(Dataset entries)
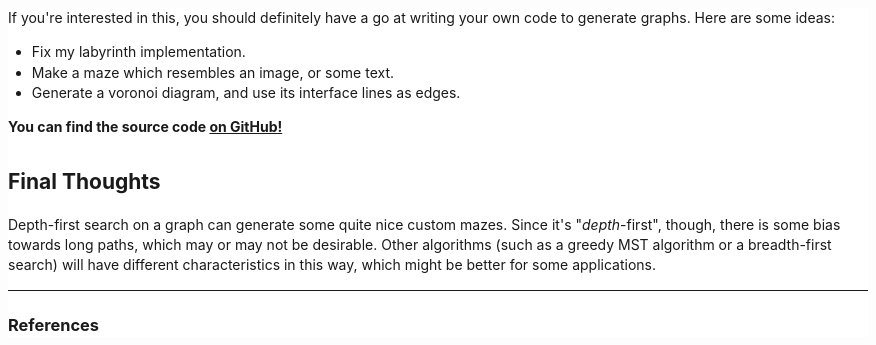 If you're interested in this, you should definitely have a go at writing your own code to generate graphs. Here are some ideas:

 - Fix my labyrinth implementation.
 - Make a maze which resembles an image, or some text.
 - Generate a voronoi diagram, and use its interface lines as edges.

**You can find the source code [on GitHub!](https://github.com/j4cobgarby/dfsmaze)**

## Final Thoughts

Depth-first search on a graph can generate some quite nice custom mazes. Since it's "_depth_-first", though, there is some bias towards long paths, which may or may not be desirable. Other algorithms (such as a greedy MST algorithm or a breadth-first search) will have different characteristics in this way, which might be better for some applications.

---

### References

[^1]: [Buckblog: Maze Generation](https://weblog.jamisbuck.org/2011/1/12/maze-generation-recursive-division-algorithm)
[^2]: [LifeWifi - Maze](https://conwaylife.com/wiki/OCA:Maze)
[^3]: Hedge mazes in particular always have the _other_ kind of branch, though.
==
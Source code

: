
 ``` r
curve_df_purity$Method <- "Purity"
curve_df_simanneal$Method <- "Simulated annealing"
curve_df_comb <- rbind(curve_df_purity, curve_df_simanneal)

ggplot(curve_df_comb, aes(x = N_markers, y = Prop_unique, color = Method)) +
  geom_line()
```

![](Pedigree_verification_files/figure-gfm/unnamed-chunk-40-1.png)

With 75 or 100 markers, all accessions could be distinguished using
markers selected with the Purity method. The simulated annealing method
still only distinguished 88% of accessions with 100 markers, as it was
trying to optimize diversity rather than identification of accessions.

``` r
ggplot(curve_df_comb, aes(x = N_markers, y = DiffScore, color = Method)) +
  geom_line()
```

Task directions
Would you copy, unchanged, the stretch of the records above that begins at the line containing "[^2]: [LifeWifi - Maze](https://conwaylife.com/wiki/OCA:Maze)" and ends at the line containing "[^3]: Hedge mazes", and only that?

Solution for this problem
[^2]: [LifeWifi - Maze](https://conwaylife.com/wiki/OCA:Maze)
[^3]: Hedge mazes in particular always have the _other_ kind of branch, though.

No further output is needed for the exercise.